My huckleberry friend

Photo of huckleberries

The phrase, my huckleberry friend, appears in one of the songs I’m learning at moment – Moon River. At a choir rehearsal last night one of the sopranos said that the word huckleberry means ‘a person who is right for a job’. I’d come across the word before but had never thought what it might mean.

According to World Wide Words the phrase ‘I’m your huckleberry’ means that you are “just the right person for a given job, or a willing executor of some commission.”

Huckleberries are small, dark, sweet berries of plants in the family Ericaceae, in two closely related genera: Vaccinium and Gaylussacia [source]. They were originally called hurtleberries, a dialect word for bilberry, which they resembled, by settlers in the Americas, and this word later became huckleberry. By the early 19th century the word huckleberry was associated with things humble and minor, and tiny amounts. This association was used by Mark Twain for his character Huckleberry Finn – a boy “of lower extraction or degree” than Tom Sawyer.

In the 1830s people started to metaphorically compare huckleberries and persimmons, which are much larger, to describe things that are somewhat beyond one’s reach or abilities. Somehow the word huckleberry also became associated with helpers and assistants, and also with insignificant and nice people.

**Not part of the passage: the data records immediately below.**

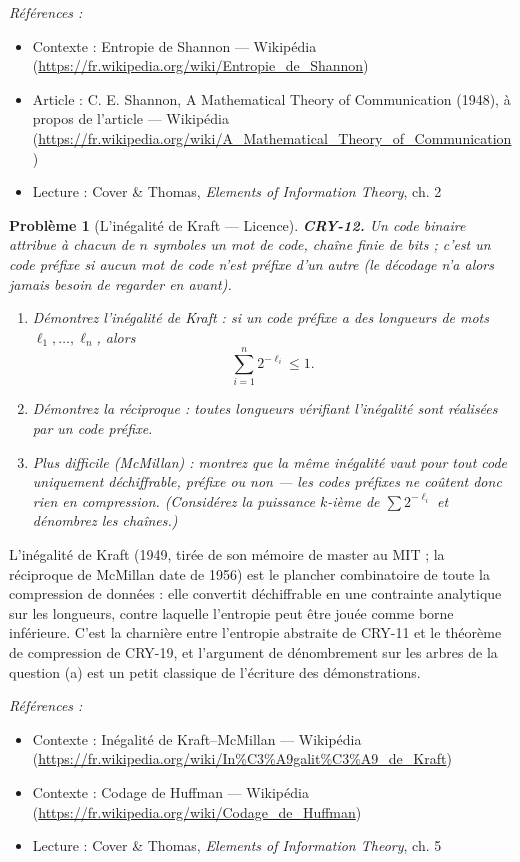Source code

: \documentclass[11pt]{article}
\newtheorem{problem}{Problème}
\newenvironment{refs}{\par\small\noindent\emph{Références :}\begin{itemize}\setlength\itemsep{0pt}}{\end{itemize}\normalsize}
\begin{document}
\begin{refs}
\item Contexte : Entropie de Shannon --- Wikipédia (\url{https://fr.wikipedia.org/wiki/Entropie_de_Shannon})
\item Article : C. E. Shannon, \og{} A Mathematical Theory of Communication \fg{} (1948), à propos de l'article --- Wikipédia (\url{https://fr.wikipedia.org/wiki/A_Mathematical_Theory_of_Communication})
\item Lecture : Cover \& Thomas, \textit{Elements of Information Theory}, ch. 2
\end{refs}

\bigskip

\begin{problem}[{L'inégalité de Kraft --- Licence}]
\textbf{CRY-12.} Un code binaire attribue à chacun de $n$ symboles
un mot de code, chaîne finie de bits ; c'est un \textit{code préfixe} si aucun mot de code
n'est préfixe d'un autre (le décodage n'a alors jamais besoin de regarder en avant).
\begin{enumerate}
\item[(a)] Démontrez l'inégalité de Kraft :
si un code préfixe a des longueurs de mots $\ell_1, \dots, \ell_n$, alors
\[ \sum_{i=1}^{n} 2^{-\ell_i} \le 1. \]
\item[(b)] Démontrez la réciproque : toutes longueurs vérifiant l'inégalité sont réalisées par un
code préfixe.
\item[(c)] Plus difficile (McMillan) : montrez que la même inégalité vaut pour tout
code uniquement déchiffrable, préfixe ou non --- les codes préfixes ne coûtent donc rien en
compression. (Considérez la puissance $k$-ième de $\sum 2^{-\ell_i}$ et dénombrez les
chaînes.)
\end{enumerate}

\end{problem}

\noindent L'inégalité de Kraft (1949, tirée de son mémoire de master au MIT ; la
réciproque de McMillan date de 1956) est le plancher combinatoire de toute la compression de
données : elle convertit \og{} déchiffrable \fg{} en une contrainte analytique sur les longueurs,
contre laquelle l'entropie peut être jouée comme borne inférieure. C'est la charnière entre
l'entropie abstraite de CRY-11 et le théorème de compression de CRY-19, et l'argument de
dénombrement sur les arbres de la question (a) est un petit classique de l'écriture des
démonstrations.

\begin{refs}
\item Contexte : Inégalité de Kraft--McMillan --- Wikipédia (\url{https://fr.wikipedia.org/wiki/In%C3%A9galit%C3%A9_de_Kraft})
\item Contexte : Codage de Huffman --- Wikipédia (\url{https://fr.wikipedia.org/wiki/Codage_de_Huffman})
\item Lecture : Cover \& Thomas, \textit{Elements of Information Theory}, ch. 5
\end{refs}
\end{document}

According to the Online Etymology Dictionary, the word huckleberry is probably an alteration of the Middle English hurtilbery (whortleberry), from the Old English horte (whortleberry). The OED says that whortleberry (/ˈhwɜːt(ə)lbɛrɪ/) is a South-western (England) dialect form of hurtleberry, which is derived from the word hurt (bilberry), which possibly comes from the French heraldic term heurt(e) (small Azure balls) or from the French word heurt (mark left by a blow).

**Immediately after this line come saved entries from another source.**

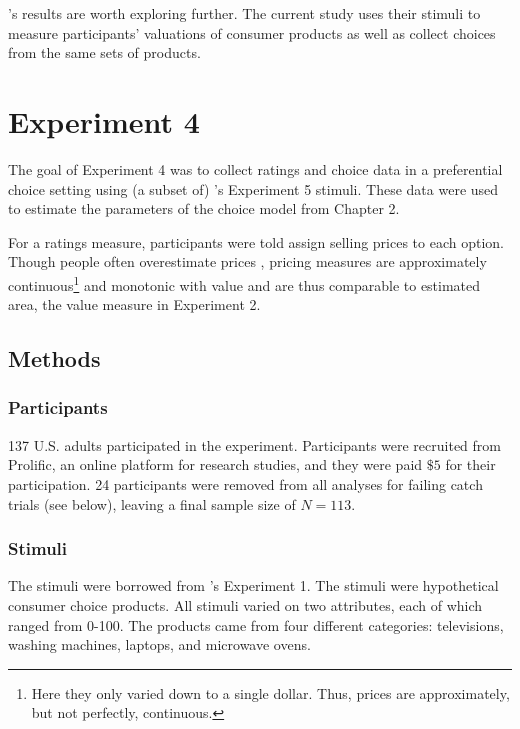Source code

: \textcite{banerjeeFactorsThatPromote2024}'s results are worth exploring further. The current study uses their stimuli to measure participants' valuations of consumer products as well as collect choices from the same sets of products.

\section{Experiment 4}

The goal of Experiment 4 was to collect ratings and choice data in a preferential choice setting using (a subset of) \textcite{banerjeeFactorsThatPromote2024}'s Experiment 5 stimuli. These data were used to estimate the parameters of the choice model from Chapter 2. 

For a ratings measure, participants were told assign selling prices to each option. Though people often overestimate prices \parencite{breidertREVIEWMETHODSMEASURING2006}, pricing measures are approximately continuous\footnote{Here they only varied down to a single dollar. Thus, prices are approximately, but not perfectly, continuous.} and monotonic with value \parencite{miller2011should} and are thus comparable to estimated area, the value measure in Experiment 2.

\subsection{Methods}

\subsubsection{Participants}
137 U.S. adults participated in the experiment. Participants were recruited from Prolific, an online platform for research studies, and they were paid $\$5$ for their participation. 24 participants were removed from all analyses for failing catch trials (see below), leaving a final sample size of $N=113$. 

\subsubsection{Stimuli}

The stimuli were borrowed from \textcite{banerjeeFactorsThatPromote2024}'s Experiment 1. The stimuli were hypothetical consumer choice products. All stimuli varied on two attributes, each of which ranged from 0-100. The products came from four different categories: televisions, washing machines, laptops, and microwave ovens.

4 thoughts on “My huckleberry friend

  1. Hmmmm…. I always thought that phrase in “Moon River” referred to Tom Sawyer and Huckleberry Finn – best of friends who went rafting down a river together. Maybe I’ve been wrong all of these years, but I like that interpretation.

  2. I have a vague memory of hearing Johnny Mercer saying that he had no idea what he meant by the phrase, but it sounded good.